The Laser Interferometer Space Antenna (LISA) is a planned space-based gravitational wave detector whose purpose is to observe the gravitational spectrum between 0.1 mHz - 1 Hz. The detector is formed by three spacecraft, each separated by 2.5 million km in a heliocentric orbit trailing behind the Earth. Each spacecraft is equipped with two telescopes that expand outgoing laser beams and compress a small fraction of large incoming beams from the other two spacecraft. These laser relays form the basis of the interferometry that will measure fluctuations in the distance between free-flying test masses aboard each spacecraft with a sensitivity goal of 10 pm/√Hz. Dimensional changes in the telescopes will contribute directly to the optical path of the interferometers, leading to a 1 pm/√Hz stability requirement for each telescope. The optical truss interferometer (OTI) is a contingent subsystem proposed for the LISA telescopes to aid in the verification of a 1 pm/√Hz optical path length stability.

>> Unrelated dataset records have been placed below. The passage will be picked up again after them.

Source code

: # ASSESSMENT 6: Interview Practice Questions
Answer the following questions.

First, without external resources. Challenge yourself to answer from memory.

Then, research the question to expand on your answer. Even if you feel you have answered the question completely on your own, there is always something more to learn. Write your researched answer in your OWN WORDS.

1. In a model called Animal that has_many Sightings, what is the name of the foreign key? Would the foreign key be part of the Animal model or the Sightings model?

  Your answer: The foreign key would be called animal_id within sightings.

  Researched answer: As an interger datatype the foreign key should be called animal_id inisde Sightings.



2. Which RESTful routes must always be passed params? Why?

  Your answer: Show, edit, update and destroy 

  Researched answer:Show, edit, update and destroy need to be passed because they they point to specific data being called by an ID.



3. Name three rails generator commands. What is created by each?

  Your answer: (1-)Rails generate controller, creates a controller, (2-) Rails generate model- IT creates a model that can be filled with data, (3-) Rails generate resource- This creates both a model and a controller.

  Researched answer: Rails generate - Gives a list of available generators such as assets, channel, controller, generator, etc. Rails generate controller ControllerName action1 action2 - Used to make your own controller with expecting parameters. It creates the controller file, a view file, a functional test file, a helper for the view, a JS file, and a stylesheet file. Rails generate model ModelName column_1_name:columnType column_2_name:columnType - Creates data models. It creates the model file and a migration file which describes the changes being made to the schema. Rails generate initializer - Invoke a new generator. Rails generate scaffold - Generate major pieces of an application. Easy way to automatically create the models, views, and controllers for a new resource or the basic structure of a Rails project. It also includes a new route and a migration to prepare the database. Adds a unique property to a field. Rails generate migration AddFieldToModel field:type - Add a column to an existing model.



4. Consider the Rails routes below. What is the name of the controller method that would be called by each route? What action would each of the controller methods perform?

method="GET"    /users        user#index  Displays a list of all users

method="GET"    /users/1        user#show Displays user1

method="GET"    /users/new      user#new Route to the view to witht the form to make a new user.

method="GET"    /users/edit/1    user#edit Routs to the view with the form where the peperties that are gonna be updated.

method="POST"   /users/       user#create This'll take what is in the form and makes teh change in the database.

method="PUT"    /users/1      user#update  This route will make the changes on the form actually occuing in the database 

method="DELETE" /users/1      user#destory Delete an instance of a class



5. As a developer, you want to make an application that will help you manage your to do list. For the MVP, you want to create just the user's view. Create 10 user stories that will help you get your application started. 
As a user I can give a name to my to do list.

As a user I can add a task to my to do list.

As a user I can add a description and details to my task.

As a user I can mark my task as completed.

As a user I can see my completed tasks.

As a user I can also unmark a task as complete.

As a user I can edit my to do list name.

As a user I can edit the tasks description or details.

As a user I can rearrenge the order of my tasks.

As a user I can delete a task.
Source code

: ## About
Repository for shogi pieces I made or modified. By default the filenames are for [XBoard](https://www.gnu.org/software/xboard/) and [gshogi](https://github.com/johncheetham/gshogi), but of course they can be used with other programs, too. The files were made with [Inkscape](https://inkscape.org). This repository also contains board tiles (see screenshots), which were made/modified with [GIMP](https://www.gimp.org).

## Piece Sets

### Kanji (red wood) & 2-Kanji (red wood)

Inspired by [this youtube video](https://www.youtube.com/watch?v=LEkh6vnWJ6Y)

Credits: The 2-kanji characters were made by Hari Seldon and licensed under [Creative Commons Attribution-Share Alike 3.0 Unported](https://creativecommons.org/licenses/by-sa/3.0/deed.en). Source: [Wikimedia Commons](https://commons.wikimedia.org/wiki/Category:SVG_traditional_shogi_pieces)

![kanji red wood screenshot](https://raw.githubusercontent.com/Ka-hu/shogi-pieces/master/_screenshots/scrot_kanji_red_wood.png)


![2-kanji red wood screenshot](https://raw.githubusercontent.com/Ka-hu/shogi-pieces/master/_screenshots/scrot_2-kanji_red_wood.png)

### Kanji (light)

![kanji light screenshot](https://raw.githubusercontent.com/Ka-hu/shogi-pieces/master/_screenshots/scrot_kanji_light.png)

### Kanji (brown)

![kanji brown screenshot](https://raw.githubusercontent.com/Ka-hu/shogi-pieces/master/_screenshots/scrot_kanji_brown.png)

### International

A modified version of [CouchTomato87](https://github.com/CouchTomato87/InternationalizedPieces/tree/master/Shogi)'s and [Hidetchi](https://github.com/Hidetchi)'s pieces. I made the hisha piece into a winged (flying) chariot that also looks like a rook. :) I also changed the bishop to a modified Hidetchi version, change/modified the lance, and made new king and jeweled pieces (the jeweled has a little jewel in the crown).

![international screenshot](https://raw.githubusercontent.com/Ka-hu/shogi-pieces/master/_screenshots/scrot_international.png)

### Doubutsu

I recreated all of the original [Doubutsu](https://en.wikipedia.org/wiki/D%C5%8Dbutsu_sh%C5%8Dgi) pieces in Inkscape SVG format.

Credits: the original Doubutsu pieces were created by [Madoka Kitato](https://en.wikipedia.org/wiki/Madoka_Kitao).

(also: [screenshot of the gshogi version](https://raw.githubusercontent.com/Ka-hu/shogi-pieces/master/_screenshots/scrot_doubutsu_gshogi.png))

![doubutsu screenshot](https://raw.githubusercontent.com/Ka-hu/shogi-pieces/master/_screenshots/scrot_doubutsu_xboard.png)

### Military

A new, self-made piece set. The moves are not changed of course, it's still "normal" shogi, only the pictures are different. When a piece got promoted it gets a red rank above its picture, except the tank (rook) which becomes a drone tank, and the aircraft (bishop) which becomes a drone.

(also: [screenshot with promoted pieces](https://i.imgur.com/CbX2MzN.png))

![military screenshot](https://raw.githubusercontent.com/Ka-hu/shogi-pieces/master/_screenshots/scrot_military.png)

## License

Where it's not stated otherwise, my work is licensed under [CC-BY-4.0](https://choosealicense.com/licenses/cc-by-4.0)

By mounting compact fiber-coupled units to the telescope structure to form Fabry-Perot cavities whose baselines are proportional to the telescope length, the dimensional stability of each cavity can be monitored with heterodyne readout methods. We have designed and developed prototype OTI units to demonstrate the capability of measuring stable structures, such as the LISA telescope, with a 1 pm/√Hz sensitivity using a set of freely mountable fiber-injected cavities. This dissertation will detail the design, development, and proof-of-concept for the optical truss interferometer as a powerful ``plug and play'' solution for the LISA telescope and ground testing of prototype stable structures.